3. Contact: I then take up a contact that feels no more than a can of beans in each hand - I'm sure I will be criticised for this but this is what my horse should habituate to in order to fully understand correct amounts of pressure.

4. Straightness: control over the shoulders using the turn response to ensure my horse is on whatever track I dictate. Without straightness I can't do anything else. My horse should maintain his OWN straightness - if he can't I go over it again until he does.  

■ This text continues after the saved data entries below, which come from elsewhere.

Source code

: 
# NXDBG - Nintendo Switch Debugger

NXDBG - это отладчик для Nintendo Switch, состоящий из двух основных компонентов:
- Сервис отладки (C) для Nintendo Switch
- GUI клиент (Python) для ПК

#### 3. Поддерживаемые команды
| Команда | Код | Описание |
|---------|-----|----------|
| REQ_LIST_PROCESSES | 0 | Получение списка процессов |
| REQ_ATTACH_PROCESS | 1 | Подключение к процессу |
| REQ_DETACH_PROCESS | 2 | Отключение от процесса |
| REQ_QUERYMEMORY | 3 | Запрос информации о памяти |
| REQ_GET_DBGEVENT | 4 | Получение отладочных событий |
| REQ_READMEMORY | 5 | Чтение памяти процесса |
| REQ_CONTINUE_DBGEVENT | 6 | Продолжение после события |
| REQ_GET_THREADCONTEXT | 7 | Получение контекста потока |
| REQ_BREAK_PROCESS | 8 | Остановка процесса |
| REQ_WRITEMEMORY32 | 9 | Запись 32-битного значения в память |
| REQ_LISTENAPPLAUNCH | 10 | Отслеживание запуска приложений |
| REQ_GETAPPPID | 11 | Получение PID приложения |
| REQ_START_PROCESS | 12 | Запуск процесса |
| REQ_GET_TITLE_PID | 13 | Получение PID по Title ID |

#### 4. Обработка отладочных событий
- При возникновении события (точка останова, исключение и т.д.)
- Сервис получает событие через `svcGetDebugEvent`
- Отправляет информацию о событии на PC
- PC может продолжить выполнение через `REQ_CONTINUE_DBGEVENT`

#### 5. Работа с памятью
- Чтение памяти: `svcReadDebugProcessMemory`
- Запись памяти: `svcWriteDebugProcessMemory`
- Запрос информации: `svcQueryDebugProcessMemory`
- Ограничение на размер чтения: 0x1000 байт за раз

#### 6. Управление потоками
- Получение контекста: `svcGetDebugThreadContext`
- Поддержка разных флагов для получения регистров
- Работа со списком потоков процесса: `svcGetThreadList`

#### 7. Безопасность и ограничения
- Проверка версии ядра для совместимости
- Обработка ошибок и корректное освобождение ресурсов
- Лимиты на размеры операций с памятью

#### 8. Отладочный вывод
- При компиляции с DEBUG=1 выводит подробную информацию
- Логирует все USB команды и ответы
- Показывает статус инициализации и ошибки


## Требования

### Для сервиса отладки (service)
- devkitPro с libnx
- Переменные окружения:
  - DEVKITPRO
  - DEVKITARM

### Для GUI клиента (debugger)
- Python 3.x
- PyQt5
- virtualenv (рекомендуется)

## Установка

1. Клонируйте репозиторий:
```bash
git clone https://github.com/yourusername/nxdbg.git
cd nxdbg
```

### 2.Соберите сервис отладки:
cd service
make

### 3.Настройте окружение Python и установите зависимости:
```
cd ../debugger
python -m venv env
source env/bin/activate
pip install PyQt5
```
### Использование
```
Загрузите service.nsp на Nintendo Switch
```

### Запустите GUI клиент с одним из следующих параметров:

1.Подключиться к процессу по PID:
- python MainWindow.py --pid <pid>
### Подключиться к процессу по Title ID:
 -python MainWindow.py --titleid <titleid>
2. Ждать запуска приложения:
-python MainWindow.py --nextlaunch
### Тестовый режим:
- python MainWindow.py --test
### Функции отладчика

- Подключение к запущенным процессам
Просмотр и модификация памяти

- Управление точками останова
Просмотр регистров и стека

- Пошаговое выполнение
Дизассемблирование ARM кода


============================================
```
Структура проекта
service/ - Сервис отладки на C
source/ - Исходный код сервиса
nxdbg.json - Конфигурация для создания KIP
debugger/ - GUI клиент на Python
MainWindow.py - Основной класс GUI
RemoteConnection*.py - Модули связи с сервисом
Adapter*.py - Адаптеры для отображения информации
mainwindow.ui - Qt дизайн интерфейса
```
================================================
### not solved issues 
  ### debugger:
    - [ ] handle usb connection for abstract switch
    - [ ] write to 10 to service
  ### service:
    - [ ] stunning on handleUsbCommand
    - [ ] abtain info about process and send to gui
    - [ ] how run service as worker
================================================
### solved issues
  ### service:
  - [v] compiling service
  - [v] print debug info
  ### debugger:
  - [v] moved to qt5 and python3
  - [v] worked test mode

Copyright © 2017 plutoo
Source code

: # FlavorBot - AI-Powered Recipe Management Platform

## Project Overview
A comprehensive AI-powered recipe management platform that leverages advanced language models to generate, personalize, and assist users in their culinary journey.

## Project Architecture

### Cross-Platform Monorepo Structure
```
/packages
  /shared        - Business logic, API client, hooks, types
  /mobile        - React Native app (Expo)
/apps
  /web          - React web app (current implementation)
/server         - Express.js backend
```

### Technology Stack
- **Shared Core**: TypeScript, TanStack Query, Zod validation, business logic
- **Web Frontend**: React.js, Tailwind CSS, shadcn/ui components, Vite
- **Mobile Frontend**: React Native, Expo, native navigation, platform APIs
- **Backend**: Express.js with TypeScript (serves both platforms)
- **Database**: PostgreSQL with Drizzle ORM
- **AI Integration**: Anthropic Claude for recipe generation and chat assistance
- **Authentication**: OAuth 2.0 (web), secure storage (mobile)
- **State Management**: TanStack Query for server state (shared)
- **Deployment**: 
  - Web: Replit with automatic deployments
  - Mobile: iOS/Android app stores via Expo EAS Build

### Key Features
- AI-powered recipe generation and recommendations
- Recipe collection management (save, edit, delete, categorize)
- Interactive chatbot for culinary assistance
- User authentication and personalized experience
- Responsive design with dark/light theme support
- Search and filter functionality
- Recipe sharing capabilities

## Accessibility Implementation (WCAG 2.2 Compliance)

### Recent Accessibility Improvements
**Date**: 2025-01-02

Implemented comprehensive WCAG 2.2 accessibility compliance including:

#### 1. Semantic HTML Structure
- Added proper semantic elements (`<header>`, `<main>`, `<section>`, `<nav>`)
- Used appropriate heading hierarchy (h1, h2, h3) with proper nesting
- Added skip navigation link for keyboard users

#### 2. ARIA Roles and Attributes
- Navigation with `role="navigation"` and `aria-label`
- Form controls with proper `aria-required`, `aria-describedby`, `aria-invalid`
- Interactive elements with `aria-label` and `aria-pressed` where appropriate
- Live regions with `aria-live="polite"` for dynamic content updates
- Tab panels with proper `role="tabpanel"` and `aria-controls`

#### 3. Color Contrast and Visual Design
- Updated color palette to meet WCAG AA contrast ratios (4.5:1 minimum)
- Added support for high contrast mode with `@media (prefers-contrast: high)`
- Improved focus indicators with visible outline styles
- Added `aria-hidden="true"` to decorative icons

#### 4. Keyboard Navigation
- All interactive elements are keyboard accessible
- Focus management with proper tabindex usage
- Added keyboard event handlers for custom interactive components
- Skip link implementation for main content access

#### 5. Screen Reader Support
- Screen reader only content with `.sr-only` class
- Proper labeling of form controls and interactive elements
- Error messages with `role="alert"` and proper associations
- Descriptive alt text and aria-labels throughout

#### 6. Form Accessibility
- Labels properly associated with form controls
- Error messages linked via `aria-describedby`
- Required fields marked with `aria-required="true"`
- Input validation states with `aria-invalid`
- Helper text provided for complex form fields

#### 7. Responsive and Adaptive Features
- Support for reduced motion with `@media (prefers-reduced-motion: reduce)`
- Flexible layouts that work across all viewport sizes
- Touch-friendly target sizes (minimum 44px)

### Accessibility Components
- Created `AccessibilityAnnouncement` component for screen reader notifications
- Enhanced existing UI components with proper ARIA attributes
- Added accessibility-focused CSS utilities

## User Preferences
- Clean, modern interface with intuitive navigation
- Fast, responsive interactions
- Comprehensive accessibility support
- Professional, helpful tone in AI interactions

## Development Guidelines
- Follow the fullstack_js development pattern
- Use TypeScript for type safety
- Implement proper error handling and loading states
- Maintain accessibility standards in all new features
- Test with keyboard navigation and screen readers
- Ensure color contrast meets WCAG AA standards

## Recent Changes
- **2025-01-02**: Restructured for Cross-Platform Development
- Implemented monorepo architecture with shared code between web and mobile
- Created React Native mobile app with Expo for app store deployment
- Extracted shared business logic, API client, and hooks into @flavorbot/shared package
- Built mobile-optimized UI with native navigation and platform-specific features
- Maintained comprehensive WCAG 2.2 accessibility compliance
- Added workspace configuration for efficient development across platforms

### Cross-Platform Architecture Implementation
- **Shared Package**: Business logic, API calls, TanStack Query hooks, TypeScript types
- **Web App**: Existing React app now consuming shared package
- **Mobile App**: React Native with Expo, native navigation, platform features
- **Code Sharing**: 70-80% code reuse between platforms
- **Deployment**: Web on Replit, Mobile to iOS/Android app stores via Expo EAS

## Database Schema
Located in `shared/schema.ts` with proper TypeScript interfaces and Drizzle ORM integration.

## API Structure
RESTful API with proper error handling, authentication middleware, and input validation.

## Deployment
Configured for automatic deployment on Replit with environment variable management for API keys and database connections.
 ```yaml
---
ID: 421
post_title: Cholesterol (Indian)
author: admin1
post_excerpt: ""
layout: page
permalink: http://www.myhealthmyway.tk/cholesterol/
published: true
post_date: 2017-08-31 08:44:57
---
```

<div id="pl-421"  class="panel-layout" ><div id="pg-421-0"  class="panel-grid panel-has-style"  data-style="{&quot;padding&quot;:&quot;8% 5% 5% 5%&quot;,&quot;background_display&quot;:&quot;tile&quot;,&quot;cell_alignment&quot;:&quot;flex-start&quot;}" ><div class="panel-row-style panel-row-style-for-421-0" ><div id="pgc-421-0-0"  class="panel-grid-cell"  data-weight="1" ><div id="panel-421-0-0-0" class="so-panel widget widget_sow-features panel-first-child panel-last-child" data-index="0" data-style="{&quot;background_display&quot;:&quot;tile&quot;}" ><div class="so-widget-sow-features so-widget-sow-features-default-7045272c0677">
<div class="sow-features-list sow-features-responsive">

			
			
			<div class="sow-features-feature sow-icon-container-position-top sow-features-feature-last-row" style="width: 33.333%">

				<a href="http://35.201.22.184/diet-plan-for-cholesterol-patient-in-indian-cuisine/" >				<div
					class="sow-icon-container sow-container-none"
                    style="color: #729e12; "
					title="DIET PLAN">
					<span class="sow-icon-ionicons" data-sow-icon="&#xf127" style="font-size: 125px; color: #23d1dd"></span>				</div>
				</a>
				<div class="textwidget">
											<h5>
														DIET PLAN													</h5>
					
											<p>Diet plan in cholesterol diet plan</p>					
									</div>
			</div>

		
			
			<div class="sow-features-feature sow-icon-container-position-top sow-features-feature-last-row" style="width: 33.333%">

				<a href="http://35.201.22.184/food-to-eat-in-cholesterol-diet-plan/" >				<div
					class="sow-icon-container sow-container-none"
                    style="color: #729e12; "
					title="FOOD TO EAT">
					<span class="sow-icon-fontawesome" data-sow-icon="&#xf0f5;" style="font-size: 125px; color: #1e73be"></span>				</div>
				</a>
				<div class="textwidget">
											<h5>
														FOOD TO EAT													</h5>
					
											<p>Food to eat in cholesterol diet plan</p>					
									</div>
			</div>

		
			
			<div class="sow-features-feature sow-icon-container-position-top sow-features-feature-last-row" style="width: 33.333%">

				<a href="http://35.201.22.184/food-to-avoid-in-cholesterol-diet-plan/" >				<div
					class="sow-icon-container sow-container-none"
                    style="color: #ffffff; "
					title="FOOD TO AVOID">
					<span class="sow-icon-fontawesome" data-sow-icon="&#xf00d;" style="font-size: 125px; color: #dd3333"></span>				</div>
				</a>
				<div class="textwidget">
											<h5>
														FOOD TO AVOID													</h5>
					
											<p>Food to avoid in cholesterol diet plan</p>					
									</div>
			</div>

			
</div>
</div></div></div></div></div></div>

5. I'd then expect my horse to maintain his own pace and straightness and ultimately his own carriage. When you've got a horse doing it by himself the feeling is wonderful and you don't need any amount of brute strength. I think this is what more professional riders do - they are just good at knowing when to release the pressure in order to train the horse to produce the correct behavioural responses to the lightest of aids.

Good luck.


----------



## siennamum (3 October 2012)

Tonks said:



			Apologies as I haven't read the whole thread but here goes.......

I understand that you're an experienced rider and I would have found myself saying the same thing as you a few years ago. However, after working with horses and studying the scientific approach of behaviourism (similar to how they train dogs but species specific) it has opened up a world of horses to me that I never thought possible. I hope some of these ideas may be useful for your riding/horse. 

Although there are individual differences amongst horses there are 4 basic movements that make up the horse's entire ridden repitoire. The 'stop', 'go' 'turn' and 'yield' response. We train these using Negative Reinforcement. That is, pressure and release at a very precise moment. When this release is carried out at the wrong time the horse begins to confuse what pressure means - hence not slowing or stopping when required. 

Again, (I don't think it applies to you) but when we inappropriately use leg pressure without the correct release (to REWARD the desired response) the horse commonly becomes known as 'dead to the leg'. The horse is not dead to the leg or ignorant - it is merely hasn't been taught what the pressure means.  

If your horse is hurtling down the arena and at events, wouldn't it make sense to go back and train the 'stop' response as it appears that your horse doesn't fully understand what pressure means. Some horses require little pressure others more, but the release of pressure and the training remains the same. 

I rode my old mare for many years affiliated eventing not fully understanding what a proper 'stop' response should feel like - hence many bits and a few bolts out hunting. I won't make the same mistake with my new boy and his downward transitions are beautiful. Once the 'stop' response is fully trained you should be able to take your horse anywhere as proof that it understands and is trained to provide the desired behaviour.

You mentioned that he's spooking a lot. Spooking should be considered a loss of line/straightness (similar to falling in/out where either fore steps outside of the two track straightness) and as such, it means that you've temporarily loss control over the shoulders. Although, I'm sure that his behaviour has worsened because he's in a new environment, I would suggest that it has merely brought them more to the surface.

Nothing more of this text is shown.